Now comes the time when these steps have to be translated into concrete acts on the ground. Now is the time to start working harder than anytime before. Now is the time to tighten the belt for those who can afford it, and to use proper rationing of all natural resources. Now is the time for the true calibre of Egyptians to show.
The poorer the people, the more true their calibre. It is the supposed middle and upper classes, the more affluent that are showing up in a very bad light indeed.
I don’t know how many times I have seen and heard people complaining about the power outages. Yes, that was one of the things that were clearly set as being a difficult problem to overcome immediately, that we all have to endure it. Of course when it was said in winter, where the weather is mild and beautiful, that sounded noble and doable; but now at the height of a rather fierce summer, people are starting to fall by the wayside. The number of complaints has reached a crescendo, as though the first test we were given, we have failed gloriously. Those who can afford it have set up generators, those who cannot are gritting their teeth and enduring it. But those who want tailored solutions to their individual needs and keep loudly complaining about the outages should be ashamed of themselves.
Again, we kept crying for more security on the streets, for a feeling of safety. Now that the government is trying to apply some sort of control, especially through this Holy Month of Ramadan, when legions go to the mosques to pray, and there are extended periods of worship, people have come out complaining that the “police state” is taking over. What police state? They cannot even protect their own people because there again sloppy work and lack of discipline prevail.
How can you have security and safety on the streets if the police cannot control them through astringent measures to make up for their lack of proper equipment and procedures? How can you have a better economy if you still insist on using your supposedly God given right to waste the natural resources? When are we going to grow up and become responsible adults? Shouldn’t we stop behaving as spoilt children who want their cake and eat it? Shouldn’t we become responsible adults who understand that there are certain sacrifices that need to be made, each according to his ability? Or must the government still act like a responsible adult with a recalcitrant, spoilt child, and force our bitter medicine down our throat for our own good?

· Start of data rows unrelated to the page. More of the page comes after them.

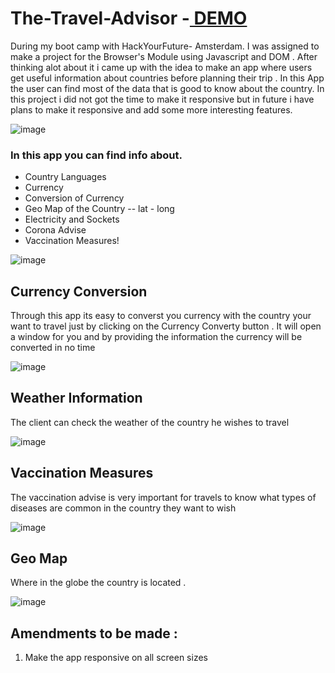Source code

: # The-Travel-Advisor -<a href="https://the-traveladvisor.netlify.app/"> DEMO </a> 

During my boot camp with HackYourFuture- Amsterdam. I was assigned to make a project for the Browser's Module using Javascript and DOM . After thinking alot about it i came up with the idea to make an app where users get useful information about countries before planning their trip . In this App the user can find most of the data that is good to know about the country. In this project i did not got the time to make it responsive but in future i have plans to make it responsive and add some more interesting features. 

![image](https://user-images.githubusercontent.com/78694077/134818006-1f47e36a-47e6-4d04-9751-d8bca9c8405a.png)


### In this app you can find info about.

* Country Languages
* Currency 
* Conversion of Currency 
* Geo Map of the Country -- lat - long
* Electricity and Sockets
* Corona Advise
* Vaccination Measures!


![image](https://user-images.githubusercontent.com/78694077/134818030-8be3eca9-fee5-40c2-87a8-4d75e29474b1.png)


## Currency Conversion 

Through this app its easy to converst you currency with the country your want to travel just by clicking on the Currency Converty button . It will open a window for you and by providing the information the currency will be converted in no time 

![image](https://user-images.githubusercontent.com/78694077/134818079-24499555-1981-4db5-9d11-017a3374e9e7.png)

## Weather Information 

The client can check the weather of the country he wishes to travel  

![image](https://user-images.githubusercontent.com/78694077/134818124-92aeb683-3900-4f78-9c6b-8dae424f6d2d.png)

## Vaccination Measures

The vaccination advise is very important for travels to know what types of diseases are common in the country they want to wish 

![image](https://user-images.githubusercontent.com/78694077/134818199-3a6c95cb-6d27-490e-a99b-79875b688b55.png)


## Geo Map 

Where in the globe the country is located .

![image](https://user-images.githubusercontent.com/78694077/134818154-6d170bc2-0c31-4cd1-81c5-f62d70b9d7a9.png)


## Amendments to be made :

1. Make the app responsive on all screen sizes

This split personality of Egyptians, who have sacrificed life and limb for the sake of their freedom from a bad ruler and for the sake of a better future, is now, and at the first test, balking, if not downright failing to pass.
My fellow compatriots, this is the month of sacrifice. What is more difficult than fasting with no food, and worse still no water passing your lips from sunup to sundown in this horrendous heat? Why can we no longer tolerate the other sacrifices that need to be done for the sake of our beloved Egypt? Where is the true spirit of both our ancient and more recent selves?
I am hopeful that we manage to finally realize that our self centered behavior will not take us out of the hole we are in. We, each and every one of us, needs to give more, and those who have nothing material to give, need to give their time, effort, thought and creativity for the betterment of out state and the glory of Egypt.
Happy Ramadan, and God bless our beloved Egypt.